Whomever this Angel overcame
(who so often declined the fight)
He walks erect and justified
And great from that hard hand
Which, as if sculpting, nestled round him.
Winning does not tempt him.
His growth is this: to be
Deeply defeated by the ever-greater One.
Excerpt from Ranier Maria Rilke, "The Man Watching," translated by Edward Snow in The Book of Images. New York: North Point Press, 1994. (NB: the more common translation by Robert Bly to be found on the internet is a poor translation.)
If you wrestle at all with the idea of God, stop. God is not an idea. God is not something to be grasped. Augustine said it well: if you understand it, it's not God. If it can fit within your reason, it's not God. If you've found good arguments to banish it from acceptability, it's not God.
We pray not because we think it's a good idea, but because prayer works. We don't understand why. We simply see that it makes love possible. Father Zosima, the wise old monk of Dostoevsky's Brothers Karamazov, got it.

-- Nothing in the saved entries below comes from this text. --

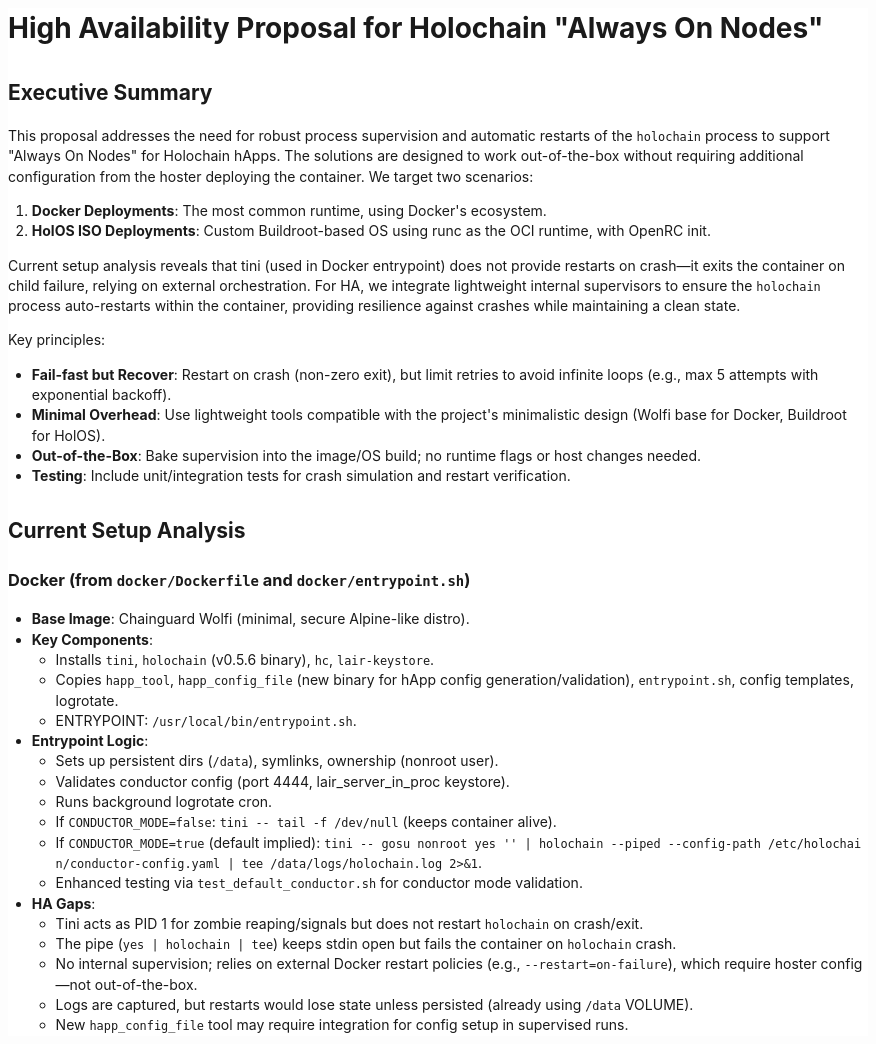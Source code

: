 # High Availability Proposal for Holochain "Always On Nodes"

## Executive Summary
This proposal addresses the need for robust process supervision and automatic restarts of the `holochain` process to support "Always On Nodes" for Holochain hApps. The solutions are designed to work out-of-the-box without requiring additional configuration from the hoster deploying the container. We target two scenarios:

1. **Docker Deployments**: The most common runtime, using Docker's ecosystem.
2. **HolOS ISO Deployments**: Custom Buildroot-based OS using runc as the OCI runtime, with OpenRC init.

Current setup analysis reveals that tini (used in Docker entrypoint) does not provide restarts on crash—it exits the container on child failure, relying on external orchestration. For HA, we integrate lightweight internal supervisors to ensure the `holochain` process auto-restarts within the container, providing resilience against crashes while maintaining a clean state.

Key principles:
- **Fail-fast but Recover**: Restart on crash (non-zero exit), but limit retries to avoid infinite loops (e.g., max 5 attempts with exponential backoff).
- **Minimal Overhead**: Use lightweight tools compatible with the project's minimalistic design (Wolfi base for Docker, Buildroot for HolOS).
- **Out-of-the-Box**: Bake supervision into the image/OS build; no runtime flags or host changes needed.
- **Testing**: Include unit/integration tests for crash simulation and restart verification.

## Current Setup Analysis
### Docker (from `docker/Dockerfile` and `docker/entrypoint.sh`)
- **Base Image**: Chainguard Wolfi (minimal, secure Alpine-like distro).
- **Key Components**:
  - Installs `tini`, `holochain` (v0.5.6 binary), `hc`, `lair-keystore`.
  - Copies `happ_tool`, `happ_config_file` (new binary for hApp config generation/validation), `entrypoint.sh`, config templates, logrotate.
  - ENTRYPOINT: `/usr/local/bin/entrypoint.sh`.
- **Entrypoint Logic**:
  - Sets up persistent dirs (`/data`), symlinks, ownership (nonroot user).
  - Validates conductor config (port 4444, lair_server_in_proc keystore).
  - Runs background logrotate cron.
  - If `CONDUCTOR_MODE=false`: `tini -- tail -f /dev/null` (keeps container alive).
  - If `CONDUCTOR_MODE=true` (default implied): `tini -- gosu nonroot yes '' | holochain --piped --config-path /etc/holochain/conductor-config.yaml | tee /data/logs/holochain.log 2>&1`.
  - Enhanced testing via `test_default_conductor.sh` for conductor mode validation.
- **HA Gaps**:
  - Tini acts as PID 1 for zombie reaping/signals but does not restart `holochain` on crash/exit.
  - The pipe (`yes | holochain | tee`) keeps stdin open but fails the container on `holochain` crash.
  - No internal supervision; relies on external Docker restart policies (e.g., `--restart=on-failure`), which require hoster config—not out-of-the-box.
  - Logs are captured, but restarts would lose state unless persisted (already using `/data` VOLUME).
  - New `happ_config_file` tool may require integration for config setup in supervised runs.
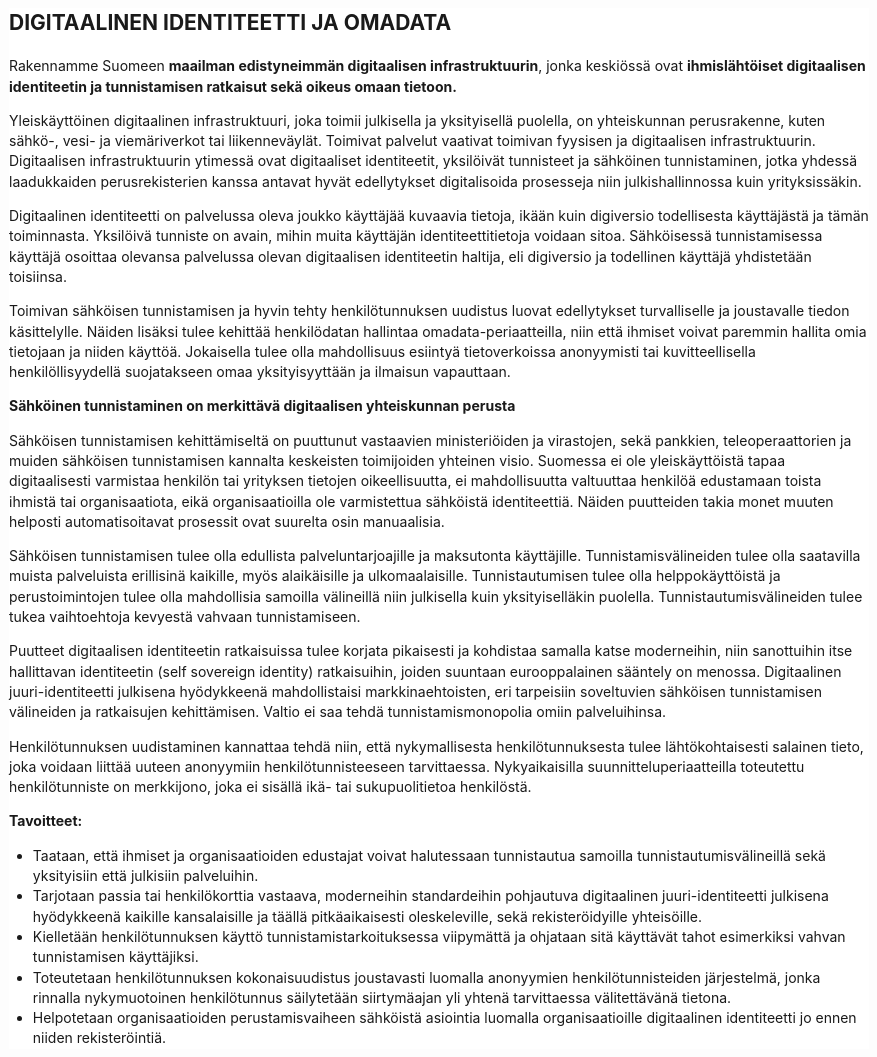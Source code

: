 ## DIGITAALINEN IDENTITEETTI JA OMADATA

Rakennamme Suomeen **maailman edistyneimmän digitaalisen infrastruktuurin**, jonka keskiössä ovat **ihmislähtöiset digitaalisen identiteetin ja tunnistamisen ratkaisut sekä oikeus omaan tietoon.**

Yleiskäyttöinen digitaalinen infrastruktuuri, joka toimii julkisella ja yksityisellä puolella, on yhteiskunnan perusrakenne, kuten sähkö-, vesi- ja viemäriverkot tai liikenneväylät. Toimivat palvelut vaativat toimivan fyysisen ja digitaalisen infrastruktuurin. Digitaalisen infrastruktuurin ytimessä ovat digitaaliset identiteetit, yksilöivät tunnisteet ja sähköinen tunnistaminen, jotka yhdessä laadukkaiden perusrekisterien kanssa antavat hyvät edellytykset digitalisoida prosesseja niin julkishallinnossa kuin yrityksissäkin.

Digitaalinen identiteetti on palvelussa oleva joukko käyttäjää kuvaavia tietoja, ikään kuin digiversio todellisesta käyttäjästä ja tämän toiminnasta. Yksilöivä tunniste on avain, mihin muita käyttäjän identiteettitietoja voidaan sitoa. Sähköisessä tunnistamisessa käyttäjä osoittaa olevansa palvelussa olevan digitaalisen identiteetin haltija, eli digiversio ja todellinen käyttäjä yhdistetään toisiinsa.

Toimivan sähköisen tunnistamisen ja hyvin tehty henkilötunnuksen uudistus luovat edellytykset turvalliselle ja joustavalle tiedon käsittelylle. Näiden lisäksi tulee kehittää henkilödatan hallintaa omadata-periaatteilla, niin että ihmiset voivat paremmin hallita omia tietojaan ja niiden käyttöä. Jokaisella tulee olla mahdollisuus esiintyä tietoverkoissa anonyymisti tai kuvitteellisella henkilöllisyydellä suojatakseen omaa yksityisyyttään ja ilmaisun vapauttaan.

**Sähköinen tunnistaminen on merkittävä digitaalisen yhteiskunnan perusta**

Sähköisen tunnistamisen kehittämiseltä on puuttunut vastaavien ministeriöiden ja virastojen, sekä pankkien, teleoperaattorien ja muiden sähköisen tunnistamisen kannalta keskeisten toimijoiden yhteinen visio. Suomessa ei ole yleiskäyttöistä tapaa digitaalisesti varmistaa henkilön tai yrityksen tietojen oikeellisuutta, ei mahdollisuutta valtuuttaa henkilöä edustamaan toista ihmistä tai organisaatiota, eikä organisaatioilla ole varmistettua sähköistä identiteettiä. Näiden puutteiden takia monet muuten helposti automatisoitavat prosessit ovat suurelta osin manuaalisia.

Sähköisen tunnistamisen tulee olla edullista palveluntarjoajille ja maksutonta käyttäjille. Tunnistamisvälineiden tulee olla saatavilla muista palveluista erillisinä kaikille, myös alaikäisille ja ulkomaalaisille. Tunnistautumisen tulee olla helppokäyttöistä ja perustoimintojen tulee olla mahdollisia samoilla välineillä niin julkisella kuin yksityiselläkin puolella. Tunnistautumisvälineiden tulee tukea vaihtoehtoja kevyestä vahvaan tunnistamiseen.

Puutteet digitaalisen identiteetin ratkaisuissa tulee korjata pikaisesti ja kohdistaa samalla katse moderneihin, niin sanottuihin itse hallittavan identiteetin (self sovereign identity) ratkaisuihin, joiden suuntaan eurooppalainen sääntely on menossa. Digitaalinen juuri-identiteetti julkisena hyödykkeenä mahdollistaisi markkinaehtoisten, eri tarpeisiin soveltuvien sähköisen tunnistamisen välineiden ja ratkaisujen kehittämisen. Valtio ei saa tehdä tunnistamismonopolia omiin palveluihinsa.

Henkilötunnuksen uudistaminen kannattaa tehdä niin, että nykymallisesta henkilötunnuksesta tulee lähtökohtaisesti salainen tieto, joka voidaan liittää uuteen anonyymiin henkilötunnisteeseen tarvittaessa. Nykyaikaisilla suunnitteluperiaatteilla toteutettu henkilötunniste on merkkijono, joka ei sisällä ikä- tai sukupuolitietoa henkilöstä.

**Tavoitteet:**

*   Taataan, että ihmiset ja organisaatioiden edustajat voivat halutessaan tunnistautua samoilla tunnistautumisvälineillä sekä yksityisiin että julkisiin palveluihin.
*   Tarjotaan passia tai henkilökorttia vastaava, moderneihin standardeihin pohjautuva digitaalinen juuri-identiteetti julkisena hyödykkeenä kaikille kansalaisille ja täällä pitkäaikaisesti oleskeleville, sekä rekisteröidyille yhteisöille.
*   Kielletään henkilötunnuksen käyttö tunnistamistarkoituksessa viipymättä ja ohjataan sitä käyttävät tahot esimerkiksi vahvan tunnistamisen käyttäjiksi.
*   Toteutetaan henkilötunnuksen kokonaisuudistus joustavasti luomalla anonyymien henkilötunnisteiden järjestelmä, jonka rinnalla nykymuotoinen henkilötunnus säilytetään siirtymäajan yli yhtenä tarvittaessa välitettävänä tietona.
*   Helpotetaan organisaatioiden perustamisvaiheen sähköistä asiointia luomalla organisaatioille digitaalinen identiteetti jo ennen niiden rekisteröintiä.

Strive to love your neighbour actively and indefatigably. In as far as you advance in love you will grow surer of the reality of God and of the immortality of your soul. If you attain to perfect self-forgetfulness in the love of your neighbour, then you will believe without doubt, and no doubt can possibly enter your soul. This has been tried. This is certain.
(translated by Constance Garnett)
Love opens a window to the soul. It is a window to which reason has no access. Lay down reason. Love works, because God works in us.
Mark Vernon has written a very insightful piece in The Tablet about why religion is good for us. He makes mention of a book by Alain de Boton (see a short but very good TED video on Atheism 2.0 here) which argues that there is much that atheists can learn from religious practices in their ability to increase happiness. Vernon points out, however, that religions do not primarily aim at happiness:
What he misses, is that religions are good at building community and nurturing kindness because, paradoxically, they do not aim directly to do either. Rather, they aim to open adherents to that source of life, or spiritual sustenance, that is expansive of our humanity. They offer practices that, over time, transform the soul. It is variously called salvation, eternal life or enlightenment.
They do this by offering an invitation to see the world in a new way: by dislocating ourselves from the center of it.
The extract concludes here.